Some of these complications are caused by an additional bacterial infection (secondary infection). Only in that case is treatment with antibiotics useful. The responsible use of antibiotics is required to safeguard their effectiveness in situations when they are really needed, such as with bacterial infections.
Death from flu is usually the result of one or more complications. During a seasonal flu epidemic, around 97% of the people who die from flu are aged 65 or over and 86% of the deaths from flu are people with an existing chronic health condition.
Prevention and vaccination
Flu viruses are spread via the airways and survive on the hands for a long period of time.
Prevention consists of avoiding contact with infected people. In addition, hygiene is very important:
- wash your hands regularly, especially after sneezing, coughing, coming into contact with an infected person or if you have traveled on public transport
- sneeze into disposable paper tissues or into the crook of your elbow
- use disposable paper tissues when you cough, spit out phlegm or blow your nose.
The vaccine is the best way to prevent the complications of flu and hospitalization. The effectiveness of the vaccine can vary considerably between seasons, however.
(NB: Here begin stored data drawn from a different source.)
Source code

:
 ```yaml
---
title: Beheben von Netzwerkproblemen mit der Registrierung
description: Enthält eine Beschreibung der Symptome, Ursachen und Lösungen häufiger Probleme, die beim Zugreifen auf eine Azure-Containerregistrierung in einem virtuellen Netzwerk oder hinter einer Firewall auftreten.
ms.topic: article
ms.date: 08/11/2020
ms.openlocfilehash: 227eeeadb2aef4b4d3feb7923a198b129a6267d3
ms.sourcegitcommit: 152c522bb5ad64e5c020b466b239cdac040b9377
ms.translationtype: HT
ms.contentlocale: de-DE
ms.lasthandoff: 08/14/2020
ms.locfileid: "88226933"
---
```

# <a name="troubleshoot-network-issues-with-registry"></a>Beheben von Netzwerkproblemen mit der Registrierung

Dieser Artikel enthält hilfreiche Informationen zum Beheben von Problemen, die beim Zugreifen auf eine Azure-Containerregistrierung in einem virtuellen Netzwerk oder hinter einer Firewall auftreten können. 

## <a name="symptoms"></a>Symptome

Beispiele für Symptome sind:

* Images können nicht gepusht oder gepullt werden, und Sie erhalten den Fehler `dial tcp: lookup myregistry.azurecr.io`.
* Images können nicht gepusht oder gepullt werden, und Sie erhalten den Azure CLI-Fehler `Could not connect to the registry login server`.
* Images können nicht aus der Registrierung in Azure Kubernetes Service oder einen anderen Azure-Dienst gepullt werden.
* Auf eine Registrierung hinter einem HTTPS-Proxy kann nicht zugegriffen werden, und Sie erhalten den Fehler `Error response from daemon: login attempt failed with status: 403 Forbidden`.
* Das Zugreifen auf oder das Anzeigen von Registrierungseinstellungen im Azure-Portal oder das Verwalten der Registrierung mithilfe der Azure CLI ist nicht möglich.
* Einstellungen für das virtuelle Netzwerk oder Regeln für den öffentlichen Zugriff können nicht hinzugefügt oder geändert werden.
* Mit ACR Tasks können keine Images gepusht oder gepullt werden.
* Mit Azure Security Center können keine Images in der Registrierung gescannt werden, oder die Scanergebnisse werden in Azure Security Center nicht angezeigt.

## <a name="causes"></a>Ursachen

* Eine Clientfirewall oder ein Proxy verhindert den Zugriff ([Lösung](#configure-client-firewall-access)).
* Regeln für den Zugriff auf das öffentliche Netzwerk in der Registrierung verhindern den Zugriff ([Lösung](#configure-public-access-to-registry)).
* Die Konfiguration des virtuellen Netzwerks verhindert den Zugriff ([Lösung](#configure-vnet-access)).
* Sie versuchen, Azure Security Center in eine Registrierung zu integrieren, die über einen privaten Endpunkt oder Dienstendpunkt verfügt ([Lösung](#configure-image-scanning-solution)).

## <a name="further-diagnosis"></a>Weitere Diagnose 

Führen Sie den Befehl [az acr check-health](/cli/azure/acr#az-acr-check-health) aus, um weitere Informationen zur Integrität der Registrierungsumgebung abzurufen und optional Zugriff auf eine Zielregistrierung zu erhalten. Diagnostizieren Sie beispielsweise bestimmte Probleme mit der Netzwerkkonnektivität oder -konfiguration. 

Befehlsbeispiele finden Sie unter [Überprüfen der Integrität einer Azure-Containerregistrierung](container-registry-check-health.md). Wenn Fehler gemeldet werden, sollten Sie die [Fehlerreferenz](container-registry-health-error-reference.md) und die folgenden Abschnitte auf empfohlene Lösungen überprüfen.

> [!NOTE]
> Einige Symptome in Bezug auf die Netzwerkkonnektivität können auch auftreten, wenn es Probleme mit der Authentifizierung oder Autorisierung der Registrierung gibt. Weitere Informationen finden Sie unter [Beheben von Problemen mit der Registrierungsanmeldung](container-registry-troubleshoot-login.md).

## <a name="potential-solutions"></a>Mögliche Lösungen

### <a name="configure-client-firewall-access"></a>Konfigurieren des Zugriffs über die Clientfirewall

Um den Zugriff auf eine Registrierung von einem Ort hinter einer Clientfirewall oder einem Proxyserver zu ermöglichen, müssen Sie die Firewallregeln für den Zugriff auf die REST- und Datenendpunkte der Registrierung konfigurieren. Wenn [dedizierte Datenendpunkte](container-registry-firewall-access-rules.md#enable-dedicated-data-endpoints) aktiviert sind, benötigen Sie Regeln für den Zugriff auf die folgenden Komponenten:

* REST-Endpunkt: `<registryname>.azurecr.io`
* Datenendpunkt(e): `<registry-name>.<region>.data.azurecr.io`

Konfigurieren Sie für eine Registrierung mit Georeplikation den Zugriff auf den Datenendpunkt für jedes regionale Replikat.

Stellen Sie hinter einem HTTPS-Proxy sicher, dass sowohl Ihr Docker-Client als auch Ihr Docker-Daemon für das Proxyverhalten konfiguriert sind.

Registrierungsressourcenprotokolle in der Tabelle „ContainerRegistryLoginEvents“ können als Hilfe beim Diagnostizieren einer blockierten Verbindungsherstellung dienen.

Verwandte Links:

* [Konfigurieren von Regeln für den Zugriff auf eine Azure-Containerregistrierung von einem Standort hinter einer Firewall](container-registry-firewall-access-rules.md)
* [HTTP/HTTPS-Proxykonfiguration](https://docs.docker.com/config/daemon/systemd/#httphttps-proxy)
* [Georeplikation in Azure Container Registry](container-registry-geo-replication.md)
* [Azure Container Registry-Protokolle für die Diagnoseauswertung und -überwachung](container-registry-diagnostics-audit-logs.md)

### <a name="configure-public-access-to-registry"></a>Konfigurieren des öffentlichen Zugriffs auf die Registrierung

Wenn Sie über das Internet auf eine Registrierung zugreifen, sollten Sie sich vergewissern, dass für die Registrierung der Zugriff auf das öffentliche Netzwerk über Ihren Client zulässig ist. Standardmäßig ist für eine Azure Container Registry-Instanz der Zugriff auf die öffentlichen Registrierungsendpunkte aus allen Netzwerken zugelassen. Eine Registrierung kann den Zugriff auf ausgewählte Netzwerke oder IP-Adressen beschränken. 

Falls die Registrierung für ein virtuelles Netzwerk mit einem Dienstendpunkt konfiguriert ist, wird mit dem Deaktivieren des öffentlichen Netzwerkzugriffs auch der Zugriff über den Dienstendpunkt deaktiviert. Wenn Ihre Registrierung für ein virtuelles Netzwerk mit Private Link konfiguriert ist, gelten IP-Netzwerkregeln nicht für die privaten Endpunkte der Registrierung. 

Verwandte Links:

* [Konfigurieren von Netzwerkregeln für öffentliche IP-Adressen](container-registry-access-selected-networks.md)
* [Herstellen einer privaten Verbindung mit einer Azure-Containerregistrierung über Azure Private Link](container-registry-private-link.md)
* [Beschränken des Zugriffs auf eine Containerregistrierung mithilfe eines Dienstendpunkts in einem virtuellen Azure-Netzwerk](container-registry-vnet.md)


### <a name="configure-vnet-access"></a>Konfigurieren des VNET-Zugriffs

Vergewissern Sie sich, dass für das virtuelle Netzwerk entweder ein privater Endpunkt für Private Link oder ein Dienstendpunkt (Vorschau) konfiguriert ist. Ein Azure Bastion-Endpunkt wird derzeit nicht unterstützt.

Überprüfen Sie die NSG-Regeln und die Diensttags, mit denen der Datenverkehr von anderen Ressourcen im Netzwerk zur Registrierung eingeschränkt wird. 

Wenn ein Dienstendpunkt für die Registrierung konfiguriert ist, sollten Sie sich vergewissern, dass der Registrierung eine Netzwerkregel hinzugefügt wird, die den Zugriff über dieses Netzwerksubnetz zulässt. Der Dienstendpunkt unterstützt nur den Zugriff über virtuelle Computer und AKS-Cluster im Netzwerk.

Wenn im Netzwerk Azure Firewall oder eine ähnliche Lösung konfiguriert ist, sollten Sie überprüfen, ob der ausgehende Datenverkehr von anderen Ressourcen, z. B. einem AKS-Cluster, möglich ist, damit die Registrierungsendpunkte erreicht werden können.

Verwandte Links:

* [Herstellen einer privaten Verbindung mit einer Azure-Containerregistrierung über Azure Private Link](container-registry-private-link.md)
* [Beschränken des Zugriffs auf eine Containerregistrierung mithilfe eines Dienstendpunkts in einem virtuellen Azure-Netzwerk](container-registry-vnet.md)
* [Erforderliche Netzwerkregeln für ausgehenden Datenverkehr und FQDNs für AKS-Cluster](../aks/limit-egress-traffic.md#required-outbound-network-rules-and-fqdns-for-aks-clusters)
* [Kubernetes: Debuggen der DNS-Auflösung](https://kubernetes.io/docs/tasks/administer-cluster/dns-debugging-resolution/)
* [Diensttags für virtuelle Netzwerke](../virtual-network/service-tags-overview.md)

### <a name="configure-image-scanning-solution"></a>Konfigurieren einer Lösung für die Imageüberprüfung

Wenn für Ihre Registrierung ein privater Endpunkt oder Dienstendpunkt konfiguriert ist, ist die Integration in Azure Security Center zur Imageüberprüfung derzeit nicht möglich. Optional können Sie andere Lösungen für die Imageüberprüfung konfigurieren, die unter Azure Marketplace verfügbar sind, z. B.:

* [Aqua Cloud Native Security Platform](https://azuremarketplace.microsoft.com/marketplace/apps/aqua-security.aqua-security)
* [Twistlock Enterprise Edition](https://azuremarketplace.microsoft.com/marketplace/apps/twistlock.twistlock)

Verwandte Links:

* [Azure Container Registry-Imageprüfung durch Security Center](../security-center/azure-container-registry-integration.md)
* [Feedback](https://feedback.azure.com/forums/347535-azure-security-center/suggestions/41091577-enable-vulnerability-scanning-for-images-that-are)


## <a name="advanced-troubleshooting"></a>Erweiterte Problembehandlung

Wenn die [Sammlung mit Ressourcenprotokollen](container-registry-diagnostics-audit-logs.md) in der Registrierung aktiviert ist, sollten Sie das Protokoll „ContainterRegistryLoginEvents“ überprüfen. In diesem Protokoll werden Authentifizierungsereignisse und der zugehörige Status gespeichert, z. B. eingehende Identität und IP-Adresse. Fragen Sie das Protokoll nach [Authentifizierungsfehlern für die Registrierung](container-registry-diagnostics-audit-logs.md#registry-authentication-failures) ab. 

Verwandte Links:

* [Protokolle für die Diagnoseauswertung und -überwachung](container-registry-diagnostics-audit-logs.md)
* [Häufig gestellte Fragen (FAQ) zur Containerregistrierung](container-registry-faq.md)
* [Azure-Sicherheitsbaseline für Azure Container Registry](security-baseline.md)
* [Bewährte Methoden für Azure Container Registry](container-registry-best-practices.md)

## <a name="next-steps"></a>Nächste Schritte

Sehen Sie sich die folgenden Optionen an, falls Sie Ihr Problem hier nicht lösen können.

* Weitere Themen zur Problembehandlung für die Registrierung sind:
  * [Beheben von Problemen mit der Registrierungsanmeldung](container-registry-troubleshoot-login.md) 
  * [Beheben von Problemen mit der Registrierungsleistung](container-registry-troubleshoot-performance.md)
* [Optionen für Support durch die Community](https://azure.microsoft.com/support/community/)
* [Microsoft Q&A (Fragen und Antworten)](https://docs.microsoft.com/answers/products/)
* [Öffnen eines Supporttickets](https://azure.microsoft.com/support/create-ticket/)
More precisely, the effectiveness depends on the match between the vaccine and the circulating viruses (which develop mutations constantly) and on the person’s immune system.
What is a flu epidemic or flu pandemic?
An epidemic means that a disease occurs with a greater frequency than normal in any given population.
We talk about there being a flu epidemic when a number of conditions have been met:
- the number of doctor’s appointments due to a flu syndrome is higher than the epidemic threshold (in Belgium, this threshold is at round 140 appointments per 100,000 inhabitants per week)
- the epidemic threshold is exceeded for at least 2 weeks in a row
- virological research finds that at least 20% of the respiratory samples analyzed test positive for flu viruses.
A seasonal flu epidemic lasts 6 to 12 weeks on average. In the northern hemisphere, the flu virus causes epidemics in the winter, usually between December and April. In the southern hemisphere, the flu virus causes epidemics between May and September.
Seasonal epidemics can be caused by influenza-A and influenza-B viruses, but only the influenza-A virus causes pandemics.
A (flu) pandemic is an epidemic that spreads across several continents as a result of the emergence of a new virus.
In the case of flu, this is usually due to a new variant of the flu virus that the population has not yet come into contact with, meaning they have not yet developed any antibodies. As a result, there is a high risk of it spreading.
There have been various pandemics in the last century, each time a new flu virus emerged.
Information for health workers
Seasonal flu is not a notifiable disease.
After the end of the season, an annual report is compiled containing information about the epidemiological status for the previous season and the effectiveness of the vaccine.